Machine Learning Concepts and Data Preparation

Data Representation

  • Structured vs Unstructured Data (Page 3)

    • Structured Data: Data that is organized in a tabular format (rows and columns) with predefined schema. Examples include databases, spreadsheets (like loans.csv). It's easy to store, access, and process for machine learning models.

    • Unstructured Data: Data that does not have a predefined format or organization. Examples include text documents, images, audio files, and videos. This often requires pre-processing to extract structured features before it can be used in many traditional ML models.

  • Numeric representation of data

    • Feature Matrix (X): This is a matrix of size n \times d where n represents the number of samples (or observations/rows) in the dataset, and d represents the number of features (or independent variables/columns). Each row corresponds to a single data point, and each column represents a specific feature. In supervised learning, the model learns patterns from X to predict the target variable.

    • Label Vector (y): This is a vector of size n \times 1 (or just (n,) in numpy shape notation) containing the dependent variable (or target/label). Each element corresponds to the label for the respective sample in the feature matrix X. For classification, y would contain categories; for regression, it would contain continuous numeric values.

  • Independent vs Dependent variables

    • Independent Variable(s) (X): These are the input features or attributes that are used to predict or explain the changes in the dependent variable.
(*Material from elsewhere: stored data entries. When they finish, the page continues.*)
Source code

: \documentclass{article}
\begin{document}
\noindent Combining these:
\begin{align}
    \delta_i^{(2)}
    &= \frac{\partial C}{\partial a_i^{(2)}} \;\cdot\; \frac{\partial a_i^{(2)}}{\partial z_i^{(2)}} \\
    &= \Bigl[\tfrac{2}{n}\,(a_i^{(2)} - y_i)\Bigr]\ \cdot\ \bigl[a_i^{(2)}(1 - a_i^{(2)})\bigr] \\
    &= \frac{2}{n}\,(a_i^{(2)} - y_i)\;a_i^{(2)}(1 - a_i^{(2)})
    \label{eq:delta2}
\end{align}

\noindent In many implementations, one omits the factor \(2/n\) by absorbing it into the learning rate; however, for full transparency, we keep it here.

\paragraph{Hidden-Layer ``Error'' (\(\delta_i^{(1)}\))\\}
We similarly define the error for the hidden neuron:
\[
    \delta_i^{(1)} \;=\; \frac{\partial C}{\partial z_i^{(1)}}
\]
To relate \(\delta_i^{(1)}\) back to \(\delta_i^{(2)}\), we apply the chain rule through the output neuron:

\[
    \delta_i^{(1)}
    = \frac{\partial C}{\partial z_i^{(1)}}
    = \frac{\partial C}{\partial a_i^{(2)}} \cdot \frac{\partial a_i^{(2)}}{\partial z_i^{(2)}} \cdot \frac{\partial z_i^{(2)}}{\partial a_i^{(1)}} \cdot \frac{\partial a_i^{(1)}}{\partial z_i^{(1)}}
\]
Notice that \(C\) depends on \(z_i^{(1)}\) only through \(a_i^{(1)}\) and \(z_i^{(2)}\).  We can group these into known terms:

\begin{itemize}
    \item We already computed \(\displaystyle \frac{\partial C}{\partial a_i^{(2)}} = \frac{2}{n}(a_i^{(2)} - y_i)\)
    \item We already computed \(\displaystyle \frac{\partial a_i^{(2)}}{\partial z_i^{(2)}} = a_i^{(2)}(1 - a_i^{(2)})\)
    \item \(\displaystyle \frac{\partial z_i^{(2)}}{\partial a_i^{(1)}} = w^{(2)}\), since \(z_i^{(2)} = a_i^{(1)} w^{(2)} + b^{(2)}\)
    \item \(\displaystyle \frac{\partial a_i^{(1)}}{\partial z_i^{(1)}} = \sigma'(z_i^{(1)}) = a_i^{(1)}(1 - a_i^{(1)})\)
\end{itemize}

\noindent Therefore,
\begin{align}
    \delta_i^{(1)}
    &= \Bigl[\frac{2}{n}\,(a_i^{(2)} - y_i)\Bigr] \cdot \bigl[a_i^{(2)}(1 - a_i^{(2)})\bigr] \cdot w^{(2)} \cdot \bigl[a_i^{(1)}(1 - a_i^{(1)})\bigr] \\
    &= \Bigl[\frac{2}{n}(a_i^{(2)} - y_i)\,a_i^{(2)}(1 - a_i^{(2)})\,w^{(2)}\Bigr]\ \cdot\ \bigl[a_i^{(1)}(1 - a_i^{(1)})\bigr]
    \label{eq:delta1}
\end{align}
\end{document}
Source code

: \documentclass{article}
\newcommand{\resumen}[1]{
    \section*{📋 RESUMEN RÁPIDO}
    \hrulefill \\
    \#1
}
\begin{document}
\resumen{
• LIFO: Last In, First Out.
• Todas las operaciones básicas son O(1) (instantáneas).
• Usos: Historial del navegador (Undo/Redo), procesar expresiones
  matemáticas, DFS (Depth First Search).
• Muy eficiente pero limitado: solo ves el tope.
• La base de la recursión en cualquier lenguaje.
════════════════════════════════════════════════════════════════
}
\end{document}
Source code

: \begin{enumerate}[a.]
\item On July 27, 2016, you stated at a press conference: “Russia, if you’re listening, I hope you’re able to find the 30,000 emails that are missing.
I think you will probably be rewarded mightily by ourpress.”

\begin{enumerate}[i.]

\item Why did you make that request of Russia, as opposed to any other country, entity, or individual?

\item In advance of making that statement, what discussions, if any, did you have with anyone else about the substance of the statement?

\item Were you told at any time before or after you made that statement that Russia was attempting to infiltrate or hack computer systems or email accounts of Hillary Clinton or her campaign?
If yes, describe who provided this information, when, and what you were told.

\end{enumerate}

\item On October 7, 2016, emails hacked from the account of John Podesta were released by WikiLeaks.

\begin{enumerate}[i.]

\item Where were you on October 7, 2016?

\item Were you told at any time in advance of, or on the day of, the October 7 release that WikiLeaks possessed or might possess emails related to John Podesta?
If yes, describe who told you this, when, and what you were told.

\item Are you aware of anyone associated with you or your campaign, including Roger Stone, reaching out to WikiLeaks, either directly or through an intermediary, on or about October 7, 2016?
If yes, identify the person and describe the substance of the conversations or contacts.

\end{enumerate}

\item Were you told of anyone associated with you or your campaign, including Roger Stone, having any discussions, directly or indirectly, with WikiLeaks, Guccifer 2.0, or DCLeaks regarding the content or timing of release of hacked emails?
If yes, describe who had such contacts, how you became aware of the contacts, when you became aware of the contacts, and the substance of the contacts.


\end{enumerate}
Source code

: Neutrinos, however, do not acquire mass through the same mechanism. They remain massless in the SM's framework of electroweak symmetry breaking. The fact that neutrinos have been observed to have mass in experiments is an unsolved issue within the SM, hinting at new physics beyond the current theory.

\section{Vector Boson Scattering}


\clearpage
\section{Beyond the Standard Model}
In the context of loans.csv, City, Age, and Salary are independent variables.

    • Dependent Variable (y): This is the output or target variable that we aim to predict or explain. Its value depends on the independent variables. In loans.csv, Approved is the dependent variable.

  • Python indexing start from 0 (Page 6 reminder)

    • This is a fundamental concept in Python and many programming languages, meaning the first element in a sequence (like a list, array, or DataFrame column) is accessed with index 0.

  • Data representation terms in slides

    • Feature Matrix (X): As described above, the input data with n samples and d features.

    • Label Vector (y): As described above, the target variable with n samples and 1 target per sample.

Data Preparation

  • Typical data preparation steps (Page 9, 12): These steps are crucial for transforming raw data into a format suitable for machine learning models, ensuring quality and improving model performance.

    • Getting the necessary Python libraries: Importing libraries like pandas for data manipulation, numpy for numerical operations, and sklearn for machine learning tools (e.g., SimpleImputer, StandardScaler, train_test_split).

    • Loading the dataset: Reading your raw data (e.g., from a CSV file into a pandas DataFrame) to make it accessible for processing.

    • Extracting the independent (X) and dependent (y) variables: Separating the input features (X) from the target variable (y), which is a prerequisite for supervised learning models.

    • Dealing with categorical features with One Hot Encoding (OHE): Converting categorical textual or numerical values into a numerical format that machine learning algorithms can understand, without imposing an artificial order. OHE creates new binary features for each category.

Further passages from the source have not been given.